-- RECORDED INFORMATION follows --

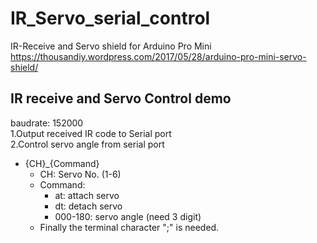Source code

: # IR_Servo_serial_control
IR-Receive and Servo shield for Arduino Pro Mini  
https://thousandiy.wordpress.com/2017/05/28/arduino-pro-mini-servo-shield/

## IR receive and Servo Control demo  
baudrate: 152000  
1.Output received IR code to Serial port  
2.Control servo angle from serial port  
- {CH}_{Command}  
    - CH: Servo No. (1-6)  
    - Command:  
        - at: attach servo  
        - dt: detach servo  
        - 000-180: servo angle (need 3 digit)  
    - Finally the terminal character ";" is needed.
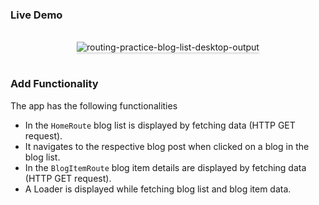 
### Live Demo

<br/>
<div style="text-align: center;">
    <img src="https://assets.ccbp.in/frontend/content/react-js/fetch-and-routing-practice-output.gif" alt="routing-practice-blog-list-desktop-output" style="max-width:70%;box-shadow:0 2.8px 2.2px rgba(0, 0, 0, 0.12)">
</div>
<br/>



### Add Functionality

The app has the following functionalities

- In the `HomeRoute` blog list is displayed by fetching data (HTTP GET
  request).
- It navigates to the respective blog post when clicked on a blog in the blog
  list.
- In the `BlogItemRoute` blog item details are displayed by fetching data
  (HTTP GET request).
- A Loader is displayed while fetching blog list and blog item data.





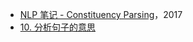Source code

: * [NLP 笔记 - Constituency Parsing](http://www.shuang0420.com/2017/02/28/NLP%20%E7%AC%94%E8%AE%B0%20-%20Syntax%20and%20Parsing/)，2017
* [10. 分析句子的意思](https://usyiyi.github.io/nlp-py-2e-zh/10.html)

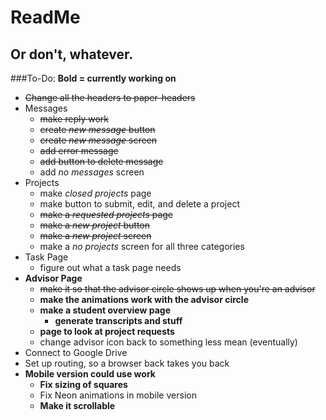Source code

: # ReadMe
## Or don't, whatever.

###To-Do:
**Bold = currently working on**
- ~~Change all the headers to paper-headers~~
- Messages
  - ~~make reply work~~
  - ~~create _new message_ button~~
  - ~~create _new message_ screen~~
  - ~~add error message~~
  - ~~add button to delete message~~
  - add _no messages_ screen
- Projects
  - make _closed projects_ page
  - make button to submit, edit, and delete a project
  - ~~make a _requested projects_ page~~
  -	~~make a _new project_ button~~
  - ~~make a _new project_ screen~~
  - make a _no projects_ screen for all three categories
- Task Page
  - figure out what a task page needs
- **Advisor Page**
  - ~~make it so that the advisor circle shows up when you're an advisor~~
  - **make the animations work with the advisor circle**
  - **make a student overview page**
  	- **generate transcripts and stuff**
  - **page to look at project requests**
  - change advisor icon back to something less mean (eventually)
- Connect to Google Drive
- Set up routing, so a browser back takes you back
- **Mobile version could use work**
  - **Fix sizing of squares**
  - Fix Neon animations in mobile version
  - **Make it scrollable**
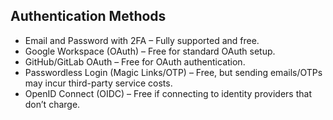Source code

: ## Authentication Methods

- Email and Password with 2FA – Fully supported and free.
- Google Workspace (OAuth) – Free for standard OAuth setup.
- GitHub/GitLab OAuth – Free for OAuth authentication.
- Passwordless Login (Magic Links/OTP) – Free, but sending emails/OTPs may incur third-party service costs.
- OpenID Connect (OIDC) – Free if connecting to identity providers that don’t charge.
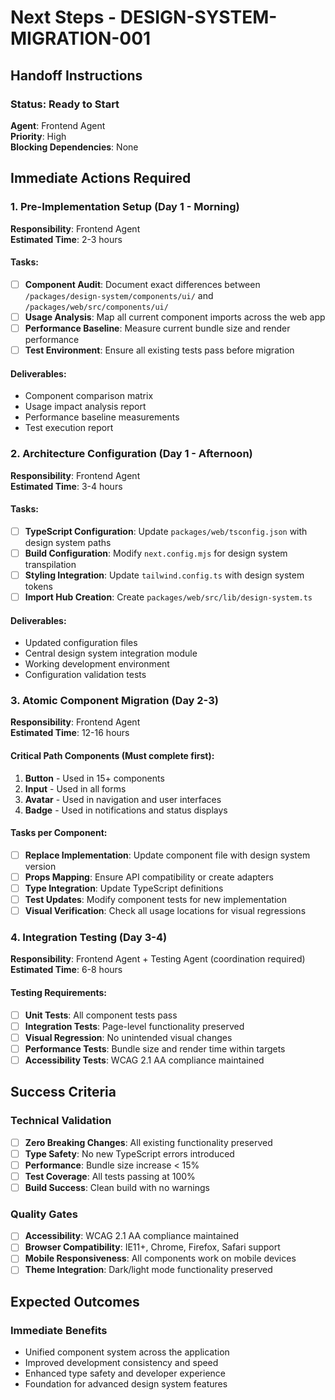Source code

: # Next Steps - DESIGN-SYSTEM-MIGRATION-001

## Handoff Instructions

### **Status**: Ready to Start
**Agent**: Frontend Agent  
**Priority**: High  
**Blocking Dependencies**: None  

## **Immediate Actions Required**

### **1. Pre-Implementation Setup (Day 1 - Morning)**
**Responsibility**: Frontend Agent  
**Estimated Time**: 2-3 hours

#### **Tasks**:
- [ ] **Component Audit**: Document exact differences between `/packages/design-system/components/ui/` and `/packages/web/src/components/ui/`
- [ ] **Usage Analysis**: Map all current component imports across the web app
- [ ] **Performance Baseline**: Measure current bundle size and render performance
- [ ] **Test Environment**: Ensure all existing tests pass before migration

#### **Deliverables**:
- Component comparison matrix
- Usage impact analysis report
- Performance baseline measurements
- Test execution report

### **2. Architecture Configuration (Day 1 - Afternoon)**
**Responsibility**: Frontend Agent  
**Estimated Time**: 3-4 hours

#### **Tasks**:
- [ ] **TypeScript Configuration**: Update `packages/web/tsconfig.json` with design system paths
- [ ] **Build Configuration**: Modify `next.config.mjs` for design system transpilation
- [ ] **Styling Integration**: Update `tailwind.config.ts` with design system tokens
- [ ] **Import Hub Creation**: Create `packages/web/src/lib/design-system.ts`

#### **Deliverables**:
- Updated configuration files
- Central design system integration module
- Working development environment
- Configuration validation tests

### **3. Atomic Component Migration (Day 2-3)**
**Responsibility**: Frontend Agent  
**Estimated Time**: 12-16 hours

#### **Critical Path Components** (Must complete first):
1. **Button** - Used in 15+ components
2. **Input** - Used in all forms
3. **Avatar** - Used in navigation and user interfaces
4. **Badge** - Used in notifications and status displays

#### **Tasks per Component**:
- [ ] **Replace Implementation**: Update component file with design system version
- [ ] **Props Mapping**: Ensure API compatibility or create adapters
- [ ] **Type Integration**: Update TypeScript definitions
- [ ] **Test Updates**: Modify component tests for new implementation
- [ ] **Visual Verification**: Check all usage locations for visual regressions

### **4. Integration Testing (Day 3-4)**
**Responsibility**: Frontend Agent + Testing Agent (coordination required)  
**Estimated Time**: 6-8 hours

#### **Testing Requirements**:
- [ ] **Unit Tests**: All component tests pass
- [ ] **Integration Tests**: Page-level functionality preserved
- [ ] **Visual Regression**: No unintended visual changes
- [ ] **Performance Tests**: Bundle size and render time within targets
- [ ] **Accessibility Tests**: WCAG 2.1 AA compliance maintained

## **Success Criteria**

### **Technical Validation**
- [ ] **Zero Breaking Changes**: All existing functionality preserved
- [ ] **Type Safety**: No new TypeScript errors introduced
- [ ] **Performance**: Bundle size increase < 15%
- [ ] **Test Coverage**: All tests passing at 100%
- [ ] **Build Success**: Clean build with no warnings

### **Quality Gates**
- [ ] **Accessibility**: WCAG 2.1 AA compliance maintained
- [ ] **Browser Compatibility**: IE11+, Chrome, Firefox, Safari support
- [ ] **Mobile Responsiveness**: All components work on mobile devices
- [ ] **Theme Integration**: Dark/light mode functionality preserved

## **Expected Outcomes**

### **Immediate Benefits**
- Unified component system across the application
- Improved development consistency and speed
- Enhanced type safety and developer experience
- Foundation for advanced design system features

-- RECORDED INFORMATION concluded --

#### [WHAT NEEDS TO BE DONE]
Copy each line from the entries above that has the word "blog" in it.

#### [EXERCISE RESULT]
    <img src="https://assets.ccbp.in/frontend/content/react-js/fetch-and-routing-practice-output.gif" alt="routing-practice-blog-list-desktop-output" style="max-width:70%;box-shadow:0 2.8px 2.2px rgba(0, 0, 0, 0.12)">
- In the `HomeRoute` blog list is displayed by fetching data (HTTP GET
- It navigates to the respective blog post when clicked on a blog in the blog
- In the `BlogItemRoute` blog item details are displayed by fetching data
- A Loader is displayed while fetching blog list and blog item data.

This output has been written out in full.